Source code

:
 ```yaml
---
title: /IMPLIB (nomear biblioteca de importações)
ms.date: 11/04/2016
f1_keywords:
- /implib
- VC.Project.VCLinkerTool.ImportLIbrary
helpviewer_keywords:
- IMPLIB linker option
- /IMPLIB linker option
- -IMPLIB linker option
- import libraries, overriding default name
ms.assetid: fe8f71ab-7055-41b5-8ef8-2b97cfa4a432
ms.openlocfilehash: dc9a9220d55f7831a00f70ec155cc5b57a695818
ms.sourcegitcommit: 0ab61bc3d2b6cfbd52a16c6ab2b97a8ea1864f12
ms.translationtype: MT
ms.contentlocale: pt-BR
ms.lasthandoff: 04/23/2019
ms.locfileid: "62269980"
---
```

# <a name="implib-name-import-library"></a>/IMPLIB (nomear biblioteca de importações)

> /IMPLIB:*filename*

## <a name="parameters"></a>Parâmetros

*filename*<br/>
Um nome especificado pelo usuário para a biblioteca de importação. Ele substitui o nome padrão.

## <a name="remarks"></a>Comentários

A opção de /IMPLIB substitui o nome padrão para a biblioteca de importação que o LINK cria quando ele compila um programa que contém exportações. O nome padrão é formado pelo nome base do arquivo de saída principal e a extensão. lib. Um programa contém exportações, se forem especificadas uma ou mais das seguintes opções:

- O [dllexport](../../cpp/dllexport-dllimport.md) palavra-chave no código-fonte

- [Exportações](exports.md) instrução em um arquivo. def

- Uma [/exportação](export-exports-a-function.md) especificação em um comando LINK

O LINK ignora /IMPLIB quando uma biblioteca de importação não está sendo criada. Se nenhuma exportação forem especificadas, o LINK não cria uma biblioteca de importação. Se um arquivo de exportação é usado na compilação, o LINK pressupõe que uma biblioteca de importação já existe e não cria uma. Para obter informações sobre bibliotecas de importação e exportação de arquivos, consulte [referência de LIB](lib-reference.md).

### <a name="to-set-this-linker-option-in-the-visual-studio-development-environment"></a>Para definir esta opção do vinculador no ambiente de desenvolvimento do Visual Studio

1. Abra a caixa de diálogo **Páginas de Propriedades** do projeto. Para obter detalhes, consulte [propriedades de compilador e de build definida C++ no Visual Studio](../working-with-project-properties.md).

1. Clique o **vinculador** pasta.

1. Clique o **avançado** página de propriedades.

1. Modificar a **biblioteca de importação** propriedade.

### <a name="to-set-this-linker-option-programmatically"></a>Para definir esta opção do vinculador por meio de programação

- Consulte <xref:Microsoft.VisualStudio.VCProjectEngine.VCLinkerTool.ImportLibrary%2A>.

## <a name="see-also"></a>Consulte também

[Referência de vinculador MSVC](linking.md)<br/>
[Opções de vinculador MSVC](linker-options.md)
++++++++
• YOUR GOAL:
Transcribe the full listing exactly, keeping every word as it is.

• RESULT BELOW:
Source code

:
 ```yaml
---
title: /IMPLIB (nomear biblioteca de importações)
ms.date: 11/04/2016
f1_keywords:
- /implib
- VC.Project.VCLinkerTool.ImportLIbrary
helpviewer_keywords:
- IMPLIB linker option
- /IMPLIB linker option
- -IMPLIB linker option
- import libraries, overriding default name
ms.assetid: fe8f71ab-7055-41b5-8ef8-2b97cfa4a432
ms.openlocfilehash: dc9a9220d55f7831a00f70ec155cc5b57a695818
ms.sourcegitcommit: 0ab61bc3d2b6cfbd52a16c6ab2b97a8ea1864f12
ms.translationtype: MT
ms.contentlocale: pt-BR
ms.lasthandoff: 04/23/2019
ms.locfileid: "62269980"
---
```

# <a name="implib-name-import-library"></a>/IMPLIB (nomear biblioteca de importações)

> /IMPLIB:*filename*

## <a name="parameters"></a>Parâmetros

*filename*<br/>
Um nome especificado pelo usuário para a biblioteca de importação. Ele substitui o nome padrão.

## <a name="remarks"></a>Comentários

A opção de /IMPLIB substitui o nome padrão para a biblioteca de importação que o LINK cria quando ele compila um programa que contém exportações. O nome padrão é formado pelo nome base do arquivo de saída principal e a extensão. lib. Um programa contém exportações, se forem especificadas uma ou mais das seguintes opções:

- O [dllexport](../../cpp/dllexport-dllimport.md) palavra-chave no código-fonte

- [Exportações](exports.md) instrução em um arquivo. def

- Uma [/exportação](export-exports-a-function.md) especificação em um comando LINK

O LINK ignora /IMPLIB quando uma biblioteca de importação não está sendo criada. Se nenhuma exportação forem especificadas, o LINK não cria uma biblioteca de importação. Se um arquivo de exportação é usado na compilação, o LINK pressupõe que uma biblioteca de importação já existe e não cria uma. Para obter informações sobre bibliotecas de importação e exportação de arquivos, consulte [referência de LIB](lib-reference.md).

### <a name="to-set-this-linker-option-in-the-visual-studio-development-environment"></a>Para definir esta opção do vinculador no ambiente de desenvolvimento do Visual Studio

1. Abra a caixa de diálogo **Páginas de Propriedades** do projeto. Para obter detalhes, consulte [propriedades de compilador e de build definida C++ no Visual Studio](../working-with-project-properties.md).

1. Clique o **vinculador** pasta.

1. Clique o **avançado** página de propriedades.

1. Modificar a **biblioteca de importação** propriedade.

### <a name="to-set-this-linker-option-programmatically"></a>Para definir esta opção do vinculador por meio de programação

- Consulte <xref:Microsoft.VisualStudio.VCProjectEngine.VCLinkerTool.ImportLibrary%2A>.

## <a name="see-also"></a>Consulte também

[Referência de vinculador MSVC](linking.md)<br/>
[Opções de vinculador MSVC](linker-options.md)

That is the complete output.